● **Work required**: The expected output is the complete data, reproduced exactly.

● **Information**:
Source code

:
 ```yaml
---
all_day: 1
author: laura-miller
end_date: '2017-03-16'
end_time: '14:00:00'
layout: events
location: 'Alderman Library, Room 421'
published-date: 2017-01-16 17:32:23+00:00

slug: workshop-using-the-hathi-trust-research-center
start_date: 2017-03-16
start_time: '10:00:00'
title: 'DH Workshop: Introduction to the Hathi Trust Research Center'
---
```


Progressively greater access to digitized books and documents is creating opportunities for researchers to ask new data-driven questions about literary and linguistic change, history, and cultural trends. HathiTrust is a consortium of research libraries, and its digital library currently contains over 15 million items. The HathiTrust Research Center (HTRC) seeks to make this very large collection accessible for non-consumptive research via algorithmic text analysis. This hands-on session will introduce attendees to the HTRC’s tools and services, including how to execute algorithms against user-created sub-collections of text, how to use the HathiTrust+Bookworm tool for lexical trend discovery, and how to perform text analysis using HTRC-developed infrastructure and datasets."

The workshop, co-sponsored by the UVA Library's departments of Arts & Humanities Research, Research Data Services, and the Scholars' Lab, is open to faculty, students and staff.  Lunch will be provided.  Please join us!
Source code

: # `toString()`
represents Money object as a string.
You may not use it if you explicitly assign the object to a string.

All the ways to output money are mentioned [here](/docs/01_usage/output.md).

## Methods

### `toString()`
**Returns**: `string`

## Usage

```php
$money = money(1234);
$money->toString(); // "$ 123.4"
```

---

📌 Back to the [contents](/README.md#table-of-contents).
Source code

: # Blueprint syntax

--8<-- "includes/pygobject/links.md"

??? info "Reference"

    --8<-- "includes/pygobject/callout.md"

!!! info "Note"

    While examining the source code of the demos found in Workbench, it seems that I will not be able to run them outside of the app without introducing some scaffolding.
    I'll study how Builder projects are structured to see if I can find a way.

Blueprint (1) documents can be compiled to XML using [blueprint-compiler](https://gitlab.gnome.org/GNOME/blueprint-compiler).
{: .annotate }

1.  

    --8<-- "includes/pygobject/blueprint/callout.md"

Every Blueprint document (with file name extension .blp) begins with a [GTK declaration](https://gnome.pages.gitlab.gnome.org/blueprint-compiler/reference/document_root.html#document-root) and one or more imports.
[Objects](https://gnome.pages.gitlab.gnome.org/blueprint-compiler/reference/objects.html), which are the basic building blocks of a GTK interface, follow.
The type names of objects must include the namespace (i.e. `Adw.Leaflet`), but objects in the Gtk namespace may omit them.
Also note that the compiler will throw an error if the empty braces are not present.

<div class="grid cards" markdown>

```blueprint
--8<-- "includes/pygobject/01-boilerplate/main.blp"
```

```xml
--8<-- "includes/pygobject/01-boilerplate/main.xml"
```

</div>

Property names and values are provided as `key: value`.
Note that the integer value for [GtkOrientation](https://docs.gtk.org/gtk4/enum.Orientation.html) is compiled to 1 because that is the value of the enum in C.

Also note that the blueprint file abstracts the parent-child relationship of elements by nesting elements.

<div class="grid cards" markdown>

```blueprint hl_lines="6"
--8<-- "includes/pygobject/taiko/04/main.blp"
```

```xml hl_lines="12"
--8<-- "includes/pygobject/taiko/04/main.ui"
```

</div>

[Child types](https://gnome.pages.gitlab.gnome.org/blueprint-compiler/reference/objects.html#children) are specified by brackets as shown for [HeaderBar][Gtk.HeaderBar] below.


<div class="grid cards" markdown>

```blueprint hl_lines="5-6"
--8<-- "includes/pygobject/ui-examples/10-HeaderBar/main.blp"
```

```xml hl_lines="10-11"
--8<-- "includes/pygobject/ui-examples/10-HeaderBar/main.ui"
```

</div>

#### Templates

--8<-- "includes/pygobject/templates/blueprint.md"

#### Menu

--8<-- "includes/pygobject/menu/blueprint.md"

● **Solved problem**:
Source code

:
 ```yaml
---
all_day: 1
author: laura-miller
end_date: '2017-03-16'
end_time: '14:00:00'
layout: events
location: 'Alderman Library, Room 421'
published-date: 2017-01-16 17:32:23+00:00

slug: workshop-using-the-hathi-trust-research-center
start_date: 2017-03-16
start_time: '10:00:00'
title: 'DH Workshop: Introduction to the Hathi Trust Research Center'
---
```


Progressively greater access to digitized books and documents is creating opportunities for researchers to ask new data-driven questions about literary and linguistic change, history, and cultural trends. HathiTrust is a consortium of research libraries, and its digital library currently contains over 15 million items. The HathiTrust Research Center (HTRC) seeks to make this very large collection accessible for non-consumptive research via algorithmic text analysis. This hands-on session will introduce attendees to the HTRC’s tools and services, including how to execute algorithms against user-created sub-collections of text, how to use the HathiTrust+Bookworm tool for lexical trend discovery, and how to perform text analysis using HTRC-developed infrastructure and datasets."

The workshop, co-sponsored by the UVA Library's departments of Arts & Humanities Research, Research Data Services, and the Scholars' Lab, is open to faculty, students and staff.  Lunch will be provided.  Please join us!
Source code

: # `toString()`
represents Money object as a string.
You may not use it if you explicitly assign the object to a string.

All the ways to output money are mentioned [here](/docs/01_usage/output.md).

## Methods

### `toString()`
**Returns**: `string`

## Usage

```php
$money = money(1234);
$money->toString(); // "$ 123.4"
```

---

📌 Back to the [contents](/README.md#table-of-contents).
Source code

: # Blueprint syntax

--8<-- "includes/pygobject/links.md"

??? info "Reference"

    --8<-- "includes/pygobject/callout.md"

!!! info "Note"

    While examining the source code of the demos found in Workbench, it seems that I will not be able to run them outside of the app without introducing some scaffolding.
    I'll study how Builder projects are structured to see if I can find a way.

Blueprint (1) documents can be compiled to XML using [blueprint-compiler](https://gitlab.gnome.org/GNOME/blueprint-compiler).
{: .annotate }

1.  

    --8<-- "includes/pygobject/blueprint/callout.md"

Every Blueprint document (with file name extension .blp) begins with a [GTK declaration](https://gnome.pages.gitlab.gnome.org/blueprint-compiler/reference/document_root.html#document-root) and one or more imports.
[Objects](https://gnome.pages.gitlab.gnome.org/blueprint-compiler/reference/objects.html), which are the basic building blocks of a GTK interface, follow.
The type names of objects must include the namespace (i.e. `Adw.Leaflet`), but objects in the Gtk namespace may omit them.
Also note that the compiler will throw an error if the empty braces are not present.

<div class="grid cards" markdown>

```blueprint
--8<-- "includes/pygobject/01-boilerplate/main.blp"
```

```xml
--8<-- "includes/pygobject/01-boilerplate/main.xml"
```

</div>

Property names and values are provided as `key: value`.
Note that the integer value for [GtkOrientation](https://docs.gtk.org/gtk4/enum.Orientation.html) is compiled to 1 because that is the value of the enum in C.

Also note that the blueprint file abstracts the parent-child relationship of elements by nesting elements.

<div class="grid cards" markdown>

```blueprint hl_lines="6"
--8<-- "includes/pygobject/taiko/04/main.blp"
```

```xml hl_lines="12"
--8<-- "includes/pygobject/taiko/04/main.ui"
```

</div>

[Child types](https://gnome.pages.gitlab.gnome.org/blueprint-compiler/reference/objects.html#children) are specified by brackets as shown for [HeaderBar][Gtk.HeaderBar] below.


<div class="grid cards" markdown>

```blueprint hl_lines="5-6"
--8<-- "includes/pygobject/ui-examples/10-HeaderBar/main.blp"
```

```xml hl_lines="10-11"
--8<-- "includes/pygobject/ui-examples/10-HeaderBar/main.ui"
```

</div>

#### Templates

--8<-- "includes/pygobject/templates/blueprint.md"

#### Menu

--8<-- "includes/pygobject/menu/blueprint.md"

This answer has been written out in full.